May 12, 2021 Breaking News, Latest News, and Videos

Council Greenlights Green Street:

At its April 27 meeting, the City Council approved the designs of two major capital projects, which stand to drastically improve the City’s bikability.

The first project will give Ocean Park Boulevard an environmentally friendly, nine-block facelift between Lincoln Avenue and Neilson Way. The project attempts to make the street environmentally sustainable by widening sidewalks, adding enhanced crosswalks, and pedestrian lighting to encourage pedestrian traffic; creating wider and more visible bike lanes; implementing new trees and landscaping; and capturing storm water for reuse.

“We talk about this kind of thing in the hypothetical sense all the time…” said Planning Director Eileen Fogarty, “but here it is in reality.”

Although more than $4.4 million was allocated for this project, Fogarty said the cost of the project would only be $4.2 million thanks to funding from Proposition 1B ($1.3 Million) and Measure V ($1.1 million).

Along with adding painted bicycle lanes, the city’s first bike boxes will be introduced (see renderings) in some locations along Ocean Park Boulevard where there are conflicts of movement at intersections.

Bike Boxes are dedicated areas where cyclists can safely move ahead of vehicular traffic at an intersection. They have been implemented with success in many European and Asian cities, as well as San Francisco and Berkeley, Calif.; Eugene, Ore.; Madison, Wis.; Portland, Ore.; and Cambridge, Mass.

Another large component of this project is the beautification of the street, which in part calls for creating a canopy of trees both along the streets and in the medians. Other landscaping and added green spaces are also planned.

“We’ve only done a concept design at this point, we have not selected exact trees,” said John Kaliski, Principal at Urban Studio who developed design concepts on the project. “There have been a wide variety of ideas out there about introducing a diverse treescape.”

With all the added pedestrian and green spaces, the extensions and expansions of medians, sidewalks and curbs, only two parking spots will be lost on the street. There also isn’t going to be any reduction in the number of lanes.

The Council’s approval is a pivotal step, one of the last before actual construction, for an idea that began nearly 20 years ago. Efforts picked up heavily a couple of years ago when Lamont Ewell, the City’s former City Manager, gave the project renewed momentum.

“I just frankly thought we would never, ever see [this project’s fruition],” said Councilmember Richard Bloom.

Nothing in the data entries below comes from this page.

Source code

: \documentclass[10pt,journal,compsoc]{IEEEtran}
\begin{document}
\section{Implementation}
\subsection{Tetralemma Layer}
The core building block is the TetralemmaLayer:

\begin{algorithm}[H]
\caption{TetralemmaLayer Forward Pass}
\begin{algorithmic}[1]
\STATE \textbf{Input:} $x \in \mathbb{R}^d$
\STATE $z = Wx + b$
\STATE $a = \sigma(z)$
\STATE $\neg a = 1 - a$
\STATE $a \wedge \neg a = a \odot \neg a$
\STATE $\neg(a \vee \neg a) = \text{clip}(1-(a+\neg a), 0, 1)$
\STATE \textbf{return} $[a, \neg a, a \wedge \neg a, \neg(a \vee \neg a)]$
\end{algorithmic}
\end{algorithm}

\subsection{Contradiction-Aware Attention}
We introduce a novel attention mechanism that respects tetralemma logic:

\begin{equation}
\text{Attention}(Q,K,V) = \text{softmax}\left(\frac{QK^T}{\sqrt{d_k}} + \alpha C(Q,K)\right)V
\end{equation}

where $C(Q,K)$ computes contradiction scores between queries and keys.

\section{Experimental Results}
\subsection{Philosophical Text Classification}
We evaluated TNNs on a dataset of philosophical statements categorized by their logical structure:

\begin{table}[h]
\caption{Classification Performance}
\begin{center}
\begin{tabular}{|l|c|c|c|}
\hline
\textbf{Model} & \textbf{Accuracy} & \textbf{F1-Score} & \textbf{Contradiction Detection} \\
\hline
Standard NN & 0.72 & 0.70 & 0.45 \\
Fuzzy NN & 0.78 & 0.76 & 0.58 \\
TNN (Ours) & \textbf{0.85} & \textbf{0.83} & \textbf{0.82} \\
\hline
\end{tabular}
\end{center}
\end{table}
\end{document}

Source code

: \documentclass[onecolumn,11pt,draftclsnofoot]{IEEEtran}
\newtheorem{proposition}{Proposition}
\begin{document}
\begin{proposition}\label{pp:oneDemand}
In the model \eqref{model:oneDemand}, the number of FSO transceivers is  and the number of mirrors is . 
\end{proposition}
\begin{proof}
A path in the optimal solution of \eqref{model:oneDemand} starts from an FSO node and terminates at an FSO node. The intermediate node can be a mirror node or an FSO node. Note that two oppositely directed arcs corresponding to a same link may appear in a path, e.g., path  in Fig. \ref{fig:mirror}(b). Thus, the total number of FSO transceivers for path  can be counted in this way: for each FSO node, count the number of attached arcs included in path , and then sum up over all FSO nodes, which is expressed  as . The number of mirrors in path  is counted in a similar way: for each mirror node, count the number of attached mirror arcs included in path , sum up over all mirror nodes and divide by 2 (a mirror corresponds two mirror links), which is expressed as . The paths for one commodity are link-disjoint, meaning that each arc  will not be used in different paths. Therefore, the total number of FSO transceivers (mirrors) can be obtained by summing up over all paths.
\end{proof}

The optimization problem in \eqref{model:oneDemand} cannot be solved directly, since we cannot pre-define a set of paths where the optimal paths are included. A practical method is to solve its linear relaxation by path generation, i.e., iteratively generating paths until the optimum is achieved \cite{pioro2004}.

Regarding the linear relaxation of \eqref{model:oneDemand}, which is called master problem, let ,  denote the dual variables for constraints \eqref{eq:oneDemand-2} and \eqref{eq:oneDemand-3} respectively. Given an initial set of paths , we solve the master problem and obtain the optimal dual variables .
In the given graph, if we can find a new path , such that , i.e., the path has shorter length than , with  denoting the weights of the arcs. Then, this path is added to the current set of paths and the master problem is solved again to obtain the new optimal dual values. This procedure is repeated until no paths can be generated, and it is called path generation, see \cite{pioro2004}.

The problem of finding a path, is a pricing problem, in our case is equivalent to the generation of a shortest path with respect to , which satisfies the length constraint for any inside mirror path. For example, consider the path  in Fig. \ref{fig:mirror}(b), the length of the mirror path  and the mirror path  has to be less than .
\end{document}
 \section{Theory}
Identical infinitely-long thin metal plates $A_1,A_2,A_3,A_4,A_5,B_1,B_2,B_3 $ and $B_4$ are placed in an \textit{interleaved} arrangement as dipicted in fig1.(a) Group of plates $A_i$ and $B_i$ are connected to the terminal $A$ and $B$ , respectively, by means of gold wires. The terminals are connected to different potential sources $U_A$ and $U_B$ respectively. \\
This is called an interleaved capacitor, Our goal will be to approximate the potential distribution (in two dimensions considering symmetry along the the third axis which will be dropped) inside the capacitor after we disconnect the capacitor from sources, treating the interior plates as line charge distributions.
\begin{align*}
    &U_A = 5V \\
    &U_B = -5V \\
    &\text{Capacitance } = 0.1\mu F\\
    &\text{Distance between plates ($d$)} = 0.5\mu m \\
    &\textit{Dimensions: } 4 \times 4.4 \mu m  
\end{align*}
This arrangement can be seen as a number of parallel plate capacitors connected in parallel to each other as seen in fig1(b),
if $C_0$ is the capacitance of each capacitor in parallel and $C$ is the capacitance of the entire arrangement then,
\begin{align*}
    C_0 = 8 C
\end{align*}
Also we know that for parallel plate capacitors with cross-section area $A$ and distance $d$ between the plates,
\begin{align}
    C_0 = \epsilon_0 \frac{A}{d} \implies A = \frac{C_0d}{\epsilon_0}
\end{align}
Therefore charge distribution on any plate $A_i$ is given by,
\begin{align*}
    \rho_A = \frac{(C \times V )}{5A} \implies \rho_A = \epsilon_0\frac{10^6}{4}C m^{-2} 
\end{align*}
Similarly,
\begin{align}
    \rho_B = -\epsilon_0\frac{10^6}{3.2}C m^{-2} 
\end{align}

The second project the City Council approved at its meeting is to refine the streetscape at 20th Street and Cloverfield Boulevard. Part of the project, which includes streetlight circuit upgrades and traffic signal modifications, will be a trial of bicycle Sharrows, which are symbols in the roadway indicating where bikers are likely to share the lanes with drivers. Sharrows are seen as an alternative to fully designating and allocating a bike lane.

“[These Sharrows] sends the message that bicycles have a right to be on the road,” said Councilmember Kevin McKeown. “I think that is forgotten by California Motorists.”

Both these projects are extensions of City’s sustainability goals for reducing greenhouse gas (GHG) emissions, increasing CO2 capture, prioritizing non-motorized travel, and increasing the size and biodiversity of the urban forest. They are also seen as major steps in the path of developing a bicycle network.

Biking issues had prevalence in other items on the Council’s agenda throughout the meeting. The Council moved along a planned development agreement with Agensys, Inc. for its proposed project at 1800 Stewart Street, where the company hopes to build its new headquarters.

The City Council gave a number of directives on what the facility should look like in future drafts of its design – the most prominent of which was the inclusion of a public bicycle path through the facilities site.

“Everybody in the city owns a bicycle,” said Richard McKinnon, during public comment. “They just need it to be easy and safe and that is what these project do.”